Hi all, just grabbed the mad libs today. So far, the sound is as good as mpg123 (at least as far as my ears and speakers are concerned). The CPU usage is about 2 - 3 times that of mpg123 on the same mp3 files. However, mad seems to use a wee less memory.
All told, seems like a nice little lib, hope to dig into it more as time goes on. The web page mentions possible API changes, any idea of how soon? How far different?
Hi Sean,
Hi all, just grabbed the mad libs today. So far, the sound is as good as mpg123 (at least as far as my ears and speakers are concerned). The CPU usage is about 2 - 3 times that of mpg123 on the same mp3 files. However, mad seems to use a wee less memory.
The Layer III decoding should get a bit faster once the IMDCT is rewritten, and the memory footprint may even get smaller. :-)
I have doubts that the speed will eventually reach that of the floating-point decoders, but I'd love to be proven wrong. My primary goal was to have it run well on machines without an FPU, and so far so good.

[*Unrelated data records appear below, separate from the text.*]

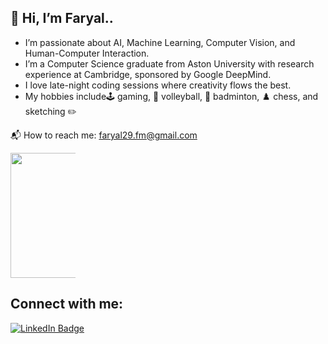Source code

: ## 🎨 Hi, I’m Faryal..

- I’m passionate about AI, Machine Learning, Computer Vision, and Human-Computer Interaction.  
- I’m a Computer Science graduate from Aston University with research experience at Cambridge, sponsored by Google DeepMind.  
- I love late-night coding sessions where creativity flows the best.  
- My hobbies include🕹️ gaming, 🏐 volleyball, 🏸 badminton, ♟️ chess, and sketching ✏️

📬 How to reach me: faryal29.fm@gmail.com  
<p align="center" style="text-align: right; margin-right: 400px;">
  <img src="https://github.com/user-attachments/assets/e675aaf6-4e2e-42a6-a532-b202452fb9df" width="400" height="200" alt="GIF" />
</p>




## Connect with me:
<p align="left">
  <a href="https://www.linkedin.com/in/faryal-mansoor-801b4b254/?originalSubdomain=uk" target="_blank">
    <img src="https://img.shields.io/badge/LinkedIn-0077B5?style=for-the-badge&logo=linkedin&logoColor=white" alt="LinkedIn Badge"/>
  </a>
</p>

All told, seems like a nice little lib, hope to dig into it more as time goes on. The web page mentions possible API changes, any idea of how soon? How far different?
Version 0.10.0b has a prototype API in place that I think is close to what I want. I'd very much like feedback from anyone who has looked at it. The API has two layers: a low-level interface in which each decoding step is carried out explicitly frame-by-frame, and a high-level interface which can be called either synchronously or asynchronously to decode and play an entire stream at once. The high-level interface merely makes calls to the low-level interface and uses callbacks to the application when it needs more input and to play the output.
The current madplay.c uses the high-level sync interface; the versions previous to 0.10.0b used the low-level interface. I am in the process of writing a small utility to calculate the exact playing time of an MPEG stream (even VBR streams) that will use the low-level API.
The part that's most incomplete right now is the async API. It will currently decode a stream in the background, but there's no way to send it control messages. (Well, you can send it messages, but they'll be ignored.) I'm not certain yet what these messages should look like.
Once I get some feedback and become fairly confident in the API, I plan to write up some documentation. Until then, feel free to ask if anything is unclear.
MAD's API is a little different from others I've seen in that the synthesis step is decoupled from the decoding step. This means there is an opportunity to write some interesting filters on the decoded subband samples before they are synthesized into PCM samples. For example, this is how madplay implements stereo->mono conversion given the -m switch, although for Layer III there is also a more efficient way to do this.
This is also where an equalizer filter could be added. Yet another possibility would be to mix two MPEG streams by decoding separately and joining in the filter, performing synthesis only once. This could be used for cross-fades or to overlay speech over music, etc. with minimal overhead.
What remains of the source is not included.